Anticancer Res. 2015 Jan;35(1):457-60

Authors: Delpeuch A, Leveque D, Gourieux B, Herbrecht R

BACKGROUND/AIM: Clinical pharmacists are contributing to safe medication use by providing comprehensive management to patients and medical staff. However, little is known regarding their impact in oncology. The aim of this study was to document and evaluate the role of clinical pharmacy services in a hematology/oncology department.
PATIENTS AND METHODS: A prospective, descriptive, observational study was carried out from May 2012 to May 2013. Medication reviews concerning hospitalized adult cancer patients were performed twice a week. Medication problems, pharmaceutical interventions and acceptance rate by the oncologists were recorded by a clinical pharmacist.
RESULTS: A total of 4,393 prescriptions (including chemotherapy and support) of 489 adult cancer patients (mean age=63 years) were analyzed. The pharmacist identified 552 drug-related problems (12.6% of the prescriptions) primarily related to anti-infective agents (59.5%). Medication problems included inappropriate medications (20.6%), untreated indications (14.8%), inappropriate administrations (14.1%), underdosing (11.7%), drug-drug interactions (14.3%), lack of monitoring (9.6%), overdosing (8.9%), administration omissions (3.5%) and side-effects (2.5%). Interventions (n=552) led to treatment discontinuation (26.2%), drug dosing adjustments (21.5%), drug additions (16.9%), alternate routes of administration (11.7%), replacement of a drug by another one (10.7%), therapeutic drug monitoring (10.3%) and optimizing administration (2.6%). Most (96%) of the interventions were accepted and implemented by the medical staff.

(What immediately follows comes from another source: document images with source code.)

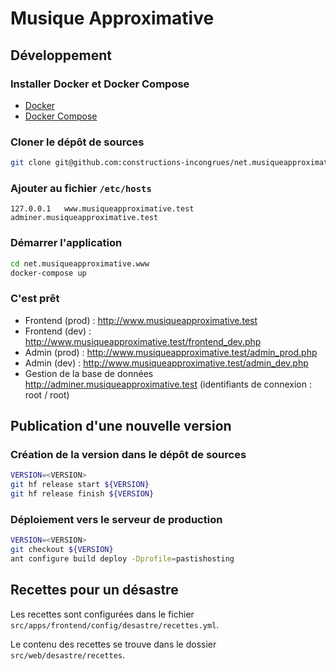 # Musique Approximative

## Développement

### Installer Docker et Docker Compose

- [Docker](https://docs.docker.com/install/#supported-platforms)
- [Docker Compose](https://docs.docker.com/compose/install/#install-as-a-container)

### Cloner le dépôt de sources

```sh
git clone git@github.com:constructions-incongrues/net.musiqueapproximative.www.git
```

### Ajouter au fichier `/etc/hosts`

```hosts
127.0.0.1   www.musiqueapproximative.test adminer.musiqueapproximative.test
```

### Démarrer l'application

```sh
cd net.musiqueapproximative.www
docker-compose up
```

### C'est prêt

- Frontend (prod) : <http://www.musiqueapproximative.test>
- Frontend (dev) : <http://www.musiqueapproximative.test/frontend_dev.php>
- Admin (prod) : <http://www.musiqueapproximative.test/admin_prod.php>
- Admin (dev) : <http://www.musiqueapproximative.test/admin_dev.php>
- Gestion de la base de données <http://adminer.musiqueapproximative.test> (identifiants de connexion : root / root)

## Publication d'une nouvelle version

### Création de la version dans le dépôt de sources

```sh
VERSION=<VERSION>
git hf release start ${VERSION}
git hf release finish ${VERSION}
```

### Déploiement vers le serveur de production

```sh
VERSION=<VERSION>
git checkout ${VERSION}
ant configure build deploy -Dprofile=pastishosting
```

## Recettes pour un désastre

Les recettes sont configurées dans le fichier `src/apps/frontend/config/desastre/recettes.yml`.

Le contenu des recettes se trouve dans le dossier `src/web/desastre/recettes`.
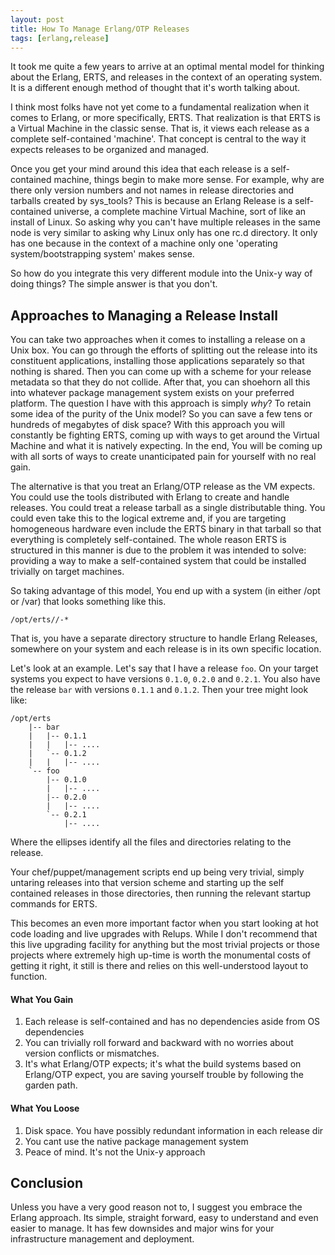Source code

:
 ```yaml
---
layout: post
title: How To Manage Erlang/OTP Releases
tags: [erlang,release]
---
```


It took me quite a few years to arrive at an optimal mental model for
thinking about the Erlang, ERTS, and releases in the context of an
operating system. It is a different enough method of thought that it's
worth talking about.

I think most folks have not yet come to a fundamental realization when
it comes to Erlang, or more specifically, ERTS. That realization is
that ERTS is a Virtual Machine in the classic sense. That is, it views
each release as a complete self-contained 'machine'. That concept is
central to the way it expects releases to be organized and managed.

Once you get your mind around this idea that each release is a
self-contained machine, things begin to make more sense. For example,
why are there only version numbers and not names in release
directories and tarballs created by sys_tools? This is because an
Erlang Release is a self-contained universe, a complete machine
Virtual Machine, sort of like an install of Linux. So asking why you
can't have multiple releases in the same node is very similar to
asking why Linux only has one rc.d directory. It only has one because
in the context of a machine only one 'operating system/bootstrapping
system' makes sense.

So how do you integrate this very different module into the Unix-y way
of doing things? The simple answer is that you don't.

Approaches to Managing a Release Install
----------------------------------------

You can take two approaches when it comes to installing a release on a
Unix box. You can go through the efforts of splitting out the release
into its constituent applications, installing those applications
separately so that nothing is shared. Then you can come up with a
scheme for your release metadata so that they do not collide. After
that, you can shoehorn all this into whatever package management
system exists on your preferred platform. The question I have with
this approach is simply *why*? To retain some idea of the purity of
the Unix model? So you can save a few tens or hundreds of megabytes of
disk space? With this approach you will constantly be fighting ERTS,
coming up with ways to get around the Virtual Machine and what it is
natively expecting. In the end, You will be coming up with all sorts
of ways to create unanticipated pain for yourself with no real gain.

The alternative is that you treat an Erlang/OTP release as the VM
expects. You could use the tools distributed with Erlang to create and
handle releases. You could treat a release tarball as a single
distributable thing. You could even take this to the logical extreme
and, if you are targeting homogeneous hardware even include the ERTS
binary in that tarball so that everything is completely
self-contained. The whole reason ERTS is structured in this manner is
due to the problem it was intended to solve: providing a way to make a
self-contained system that could be installed trivially on target
machines.

So taking advantage of this model, You end up with a system (in either
/opt or /var) that looks something like this.

    /opt/erts//-*

That is, you have a separate directory structure to handle Erlang
Releases, somewhere on your system and each release is in its own
specific location.

Let's look at an example. Let's say that I have a release `foo`. On your
target systems you expect to have versions `0.1.0`, `0.2.0` and
`0.2.1`. You also have the release `bar` with versions `0.1.1` and
`0.1.2`. Then your tree might look like:

    /opt/erts
        |-- bar
        |   |-- 0.1.1
        |   |   |-- ....
        |   `-- 0.1.2
        |   |   |-- ....
        `-- foo
            |-- 0.1.0
            |   |-- ....
            |-- 0.2.0
            |   |-- ....
            `-- 0.2.1
                |-- ....

Where the ellipses identify all the files and directories relating to
the release.

Your chef/puppet/management scripts end up being very trivial, simply
untaring releases into that version scheme and starting up the self
contained releases in those directories, then running the relevant
startup commands for ERTS.

This becomes an even more important factor when you start looking at
hot code loading and live upgrades with Relups. While I don't
recommend that this live upgrading facility for anything but the most
trivial projects or those projects where extremely high up-time is
worth the monumental costs of getting it right, it still is there and
relies on this well-understood layout to function.

#### What You Gain

1. Each release is self-contained and has no dependencies aside from
   OS dependencies
2. You can trivially roll forward and backward with no worries about
   version conflicts or mismatches.
3. It's what Erlang/OTP expects; it's what the build systems based on
   Erlang/OTP expect, you are saving yourself trouble by following the
   garden path.

#### What You Loose

1. Disk space. You have possibly redundant information in each release dir
2. You cant use the native package management system
3. Peace of mind. It's not the Unix-y approach

Conclusion
----------

Unless you have a very good reason not to, I suggest you embrace the
Erlang approach. Its simple, straight forward, easy to understand and
even easier to manage. It has few downsides and major wins for your
infrastructure management and deployment.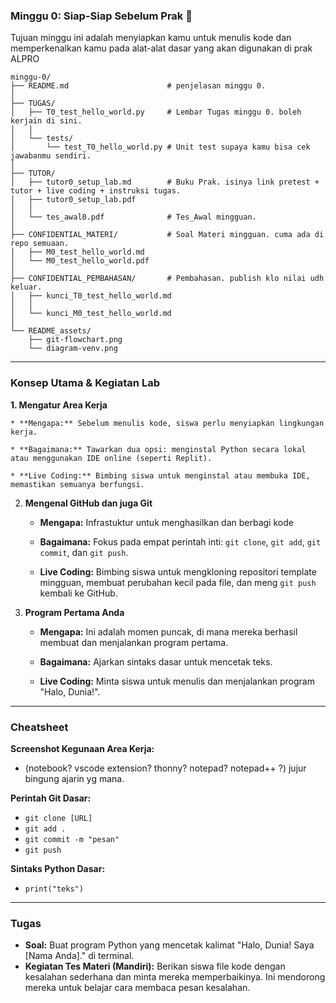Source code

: 
### Minggu 0: Siap-Siap Sebelum Prak 🚀

Tujuan minggu ini adalah menyiapkan kamu untuk menulis kode dan memperkenalkan kamu pada alat-alat dasar yang akan digunakan di prak ALPRO  

```
minggu-0/
├── README.md                      # penjelasan minggu 0.                           
│   
├── TUGAS/                  
│   ├── T0_test_hello_world.py     # Lembar Tugas minggu 0. boleh kerjain di sini.
│   │   
│   └── tests/
│       └── test_T0_hello_world.py # Unit test supaya kamu bisa cek jawabanmu sendiri.
│           
├── TUTOR/                   
│   ├── tutor0_setup_lab.md        # Buku Prak. isinya link pretest + tutor + live coding + instruksi tugas.
│   ├── tutor0_setup_lab.pdf      
│   │   
│   └── tes_awal0.pdf              # Tes_Awal mingguan.      
│           
├── CONFIDENTIAL_MATERI/           # Soal Materi mingguan. cuma ada di repo semuaan.      
│   ├── M0_test_hello_world.md           
│   └── M0_test_hello_world.pdf  
│ 
├── CONFIDENTIAL_PEMBAHASAN/       # Pembahasan. publish klo nilai udh keluar.         
│   ├── kunci_T0_test_hello_world.md   
│   │   
│   └── kunci_M0_test_hello_world.md    
│     
└── README_assets/                 
    ├── git-flowchart.png
    └── diagram-venv.png

```
---

### Konsep Utama & Kegiatan Lab

**1. Mengatur Area Kerja**  

    * **Mengapa:** Sebelum menulis kode, siswa perlu menyiapkan lingkungan kerja.  
    
    * **Bagaimana:** Tawarkan dua opsi: menginstal Python secara lokal atau menggunakan IDE online (seperti Replit).  
    
    * **Live Coding:** Bimbing siswa untuk menginstal atau membuka IDE, memastikan semuanya berfungsi.  
    
2.  **Mengenal GitHub dan juga Git**  

    * **Mengapa:** Infrastuktur untuk menghasilkan dan berbagi kode
    
    * **Bagaimana:** Fokus pada empat perintah inti: `git clone`, `git add`, `git commit`, dan `git push`.  
    
    * **Live Coding:** Bimbing siswa untuk mengkloning repositori template mingguan, membuat perubahan kecil pada file, dan meng `git push` kembali ke GitHub.

3.  **Program Pertama Anda**  

    * **Mengapa:** Ini adalah momen puncak, di mana mereka berhasil membuat dan menjalankan program pertama.  
    
    * **Bagaimana:** Ajarkan sintaks dasar untuk mencetak teks.  
    
    * **Live Coding:** Minta siswa untuk menulis dan menjalankan program "Halo, Dunia!".

---

### Cheatsheet
**Screenshot Kegunaan Area Kerja:**
* (notebook? vscode extension? thonny? notepad? notepad++ ?) jujur bingung ajarin yg mana.

**Perintah Git Dasar:**
* `git clone [URL]`
* `git add .`
* `git commit -m "pesan"`
* `git push`

**Sintaks Python Dasar:**
* `print("teks")`

---

### Tugas  

* **Soal:** Buat program Python yang mencetak kalimat "Halo, Dunia! Saya [Nama Anda]." di terminal.
* **Kegiatan Tes Materi (Mandiri):** Berikan siswa file kode dengan kesalahan sederhana dan minta mereka memperbaikinya. Ini mendorong mereka untuk belajar cara membaca pesan kesalahan.
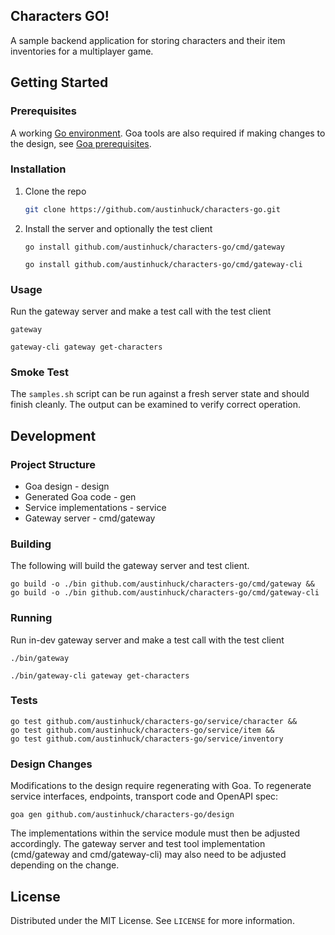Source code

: ## Characters GO!

A sample backend application for storing characters and their item inventories for a multiplayer game.

## Getting Started

### Prerequisites
A working [Go environment](https://go.dev/doc/install). Goa tools are also required if making changes to the design, see [Goa prerequisites](https://goa.design/learn/getting-started/#prerequisites).

### Installation

1. Clone the repo
   ```sh
   git clone https://github.com/austinhuck/characters-go.git
   ```
2. Install the server and optionally the test client
   ```shell
   go install github.com/austinhuck/characters-go/cmd/gateway
   ```
   ```shell
   go install github.com/austinhuck/characters-go/cmd/gateway-cli
   ```

### Usage
Run the gateway server and make a test call with the test client
```shell
gateway
```
```shell
gateway-cli gateway get-characters
```

### Smoke Test
The `samples.sh` script can be run against a fresh server state and should finish cleanly. The output can be examined to verify correct operation.

## Development
### Project Structure
* Goa design - design
* Generated Goa code - gen
* Service implementations - service
* Gateway server - cmd/gateway

### Building
The following will build the gateway server and test client.
```shell
go build -o ./bin github.com/austinhuck/characters-go/cmd/gateway &&
go build -o ./bin github.com/austinhuck/characters-go/cmd/gateway-cli
```

### Running
Run in-dev gateway server and make a test call with the test client
```shell
./bin/gateway
```
```shell
./bin/gateway-cli gateway get-characters
```

### Tests
```shell
go test github.com/austinhuck/characters-go/service/character &&
go test github.com/austinhuck/characters-go/service/item &&
go test github.com/austinhuck/characters-go/service/inventory
```

### Design Changes
Modifications to the design require regenerating with Goa. To regenerate service interfaces, endpoints, transport code and OpenAPI spec:
```shell
goa gen github.com/austinhuck/characters-go/design
```

The implementations within the service module must then be adjusted accordingly. The gateway server and test tool implementation (cmd/gateway and cmd/gateway-cli) may also need to be adjusted depending on the change.

## License

Distributed under the MIT License. See `LICENSE` for more information.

CONCLUSION: The integration of clinical pharmacy services resulted in drug-specific interventions in 12.6 % of the prescriptions of hospitalized adult patients with cancer. Medication problems mostly concerned anti-infective agents. The intervention acceptance rate by oncologists was high. The outcome of care in the hematology/oncology inpatient setting remains to be measured.